# Available Models

FreeInference provides access to multiple state-of-the-art LLM models for coding agents and IDEs.

## Model Overview

| Model ID | Name | Context Length | Max Output | Features |
|----------|------|----------------|------------|----------|
| `glm-5.1` | GLM-5.1 | 200K tokens | 128K tokens | Function calling, Structured output, Bilingual (Chinese/English), Thinking mode |
| `glm-5` | GLM-5 | 200K tokens | 128K tokens | Function calling, Structured output, Bilingual (Chinese/English), Thinking mode |
| `glm-4.7` | GLM-4.7 | 200K tokens | 128K tokens | Function calling, Structured output, Bilingual (Chinese/English), Thinking mode |
| `glm-4.7-flash` | GLM-4.7-Flash | 200K tokens | 128K tokens | Function calling, Structured output, Bilingual (Chinese/English), Thinking mode |
| `minimax-m2.5` | MiniMax M2.5 | 1M tokens | 128K tokens | Function calling, Structured output, Thinking mode, Multimodal (text+image) |
| `minimax-m2` | MiniMax M2 | 196K tokens | 8K tokens | Function calling, Structured output |
| `qwen3-coder-30b` | Qwen3 Coder 30B | 32K tokens | 8K tokens | Function calling, Structured output |
| `llama-3.3-70b-instruct` | Llama 3.3 70B Instruct | 131K tokens | 8K tokens | Function calling, Structured output |
| `llama-4-scout` | Llama 4 Scout | 128K tokens | 16K tokens | Function calling, Structured output |
| `llama-4-maverick` | Llama 4 Maverick | 128K tokens | 16K tokens | Function calling, Structured output, Multimodal (text+image) |

> **Note:** Llama models are available with limited capacity.

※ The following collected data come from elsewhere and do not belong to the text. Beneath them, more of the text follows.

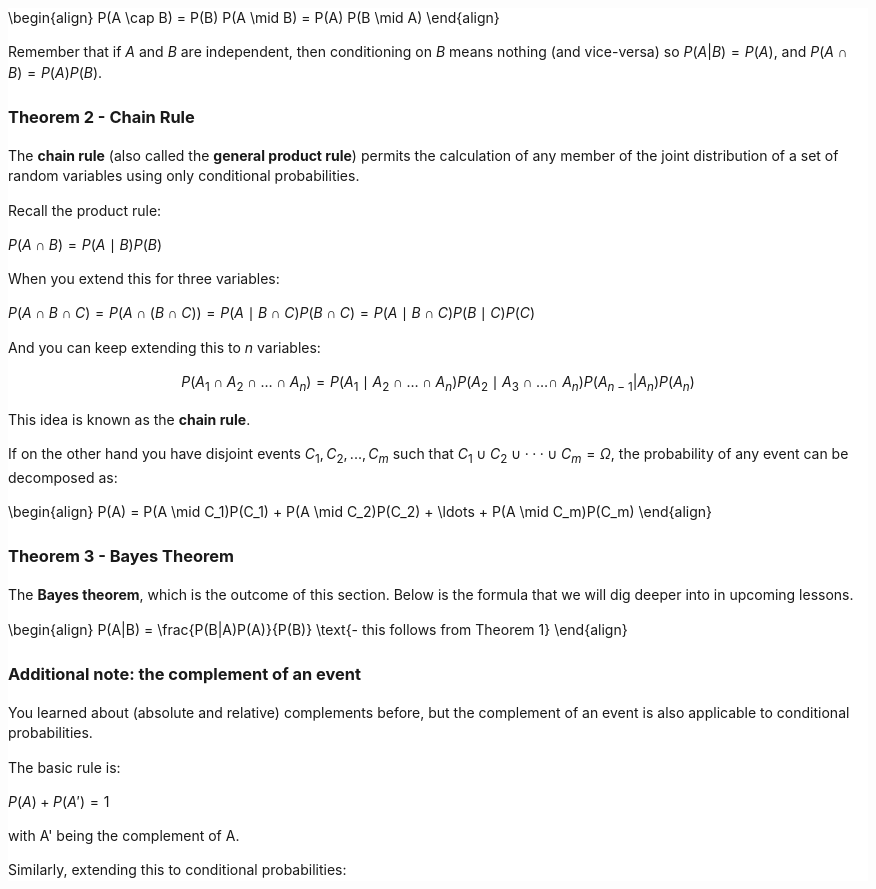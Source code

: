 \begin{align}
    P(A \cap B) = P(B) P(A \mid B) = P(A) P(B \mid A)
\end{align}

Remember that if $A$ and $B$ are independent, then conditioning on $B$ means nothing (and vice-versa) so $P(A|B) = P(A)$, and $P(A \cap B) = P(A) P(B)$.

### Theorem 2 - Chain Rule

The **chain rule** (also called the **general product rule**) permits the calculation of any member of the joint distribution of a set of random variables using only conditional probabilities. 

Recall the product rule: 

$P(A \cap B) = P(A \mid B) P(B)$

When you extend this for three variables:

$P(A\cap B \cap C) = P(A\cap( B \cap C)) = P(A\mid B \cap C) P(B \cap C) = P(A \mid B \cap C) P(B \mid C) P(C)$

And you can keep extending this to $n$ variables:

$$P(A_1 \cap A_2 \cap \ldots \cap A_n) = P(A_1 \mid A_2 \cap \ldots\cap A_n) P(A_2 \mid A_3  \cap \ldots \cap \ A_n) P(A_{n-1}|A_n) P(A_n)$$

This idea is known as the **chain rule**.

If on the other hand you have disjoint events $C_1, C_2,...,C_m$ such that $C_1\cup C_2\cup ··· \cup  C_m = \Omega$, the probability of any event can be decomposed as:

\begin{align}
P(A) = P(A \mid C_1)P(C_1) + P(A \mid C_2)P(C_2) + \ldots + P(A \mid C_m)P(C_m)
\end{align}

### Theorem 3 - Bayes Theorem

The **Bayes theorem**, which is the outcome of this section. Below is the formula that we will dig deeper into in upcoming lessons.

\begin{align}
    P(A|B) = \frac{P(B|A)P(A)}{P(B)} \text{-        this follows from Theorem 1}
\end{align}




### Additional note: the complement of an event

You learned about (absolute and relative) complements before, but the complement of an event is also applicable to conditional probabilities.

The basic rule is:

$P(A) + P(A') = 1$

with A' being the complement of A.

Similarly, extending this to conditional probabilities:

Availability may vary during peak usage.

### Embedding Models

| Model ID | Name | Dimensions | Context Length | Use Case |
|----------|------|------------|----------------|----------|
| `bge-m3` | BGE-M3 | 1024 | 8K tokens | Codebase indexing, semantic search |

---

## Model Details

### GLM-5.1

**Model ID:** `glm-5.1`

- Context length: 200,000 tokens
- Max output: 128,000 tokens
- Quantization: fp8
- Input modalities: text
- Output modalities: text
- Language support: Chinese, English
- Function calling: Yes
- Structured output: Yes
- Thinking mode: Yes
- Tool streaming: Yes

---

### GLM-5

**Model ID:** `glm-5`

- Context length: 200,000 tokens
- Max output: 128,000 tokens
- Architecture: 745B MoE (44B active parameters)
- Quantization: fp8
- Input modalities: text
- Output modalities: text
- Language support: Chinese, English
- Function calling: Yes
- Structured output: Yes
- Thinking mode: Yes
- Tool streaming: Yes

---

### GLM-4.7

**Model ID:** `glm-4.7`

- Context length: 200,000 tokens
- Max output: 128,000 tokens
- Quantization: fp8
- Input modalities: text
- Output modalities: text
- Language support: Chinese, English
- Function calling: Yes
- Structured output: Yes
- Thinking mode: Yes
- Tool streaming: Yes

---

### GLM-4.7-Flash

**Model ID:** `glm-4.7-flash`

- Context length: 200,000 tokens
- Max output: 128,000 tokens
- Quantization: fp8
- Input modalities: text
- Output modalities: text
- Language support: Chinese, English
- Function calling: Yes
- Structured output: Yes
- Thinking mode: Yes
- Tool streaming: Yes

---

### MiniMax M2.5

**Model ID:** `minimax-m2.5`

- Context length: 1,000,000 tokens
- Max output: 131,072 tokens
- Architecture: 230B MoE (10B active parameters)
- Quantization: bf16
- Input modalities: text, image
- Output modalities: text
- Function calling: Yes
- Structured output: Yes
- Thinking mode: Yes

---

### MiniMax M2

**Model ID:** `minimax-m2`

- Context length: 196,608 tokens
- Max output: 8,192 tokens
- Quantization: bf16
- Input modalities: text
- Output modalities: text
- Function calling: Yes
- Structured output: Yes

---

### Qwen3 Coder 30B

**Model ID:** `qwen3-coder-30b`

- Context length: 32,768 tokens
- Max output: 8,192 tokens
- Quantization: bf16
- Input modalities: text
- Output modalities: text
- Function calling: Yes
- Structured output: Yes

---

### Llama 3.3 70B Instruct (Limited Capacity)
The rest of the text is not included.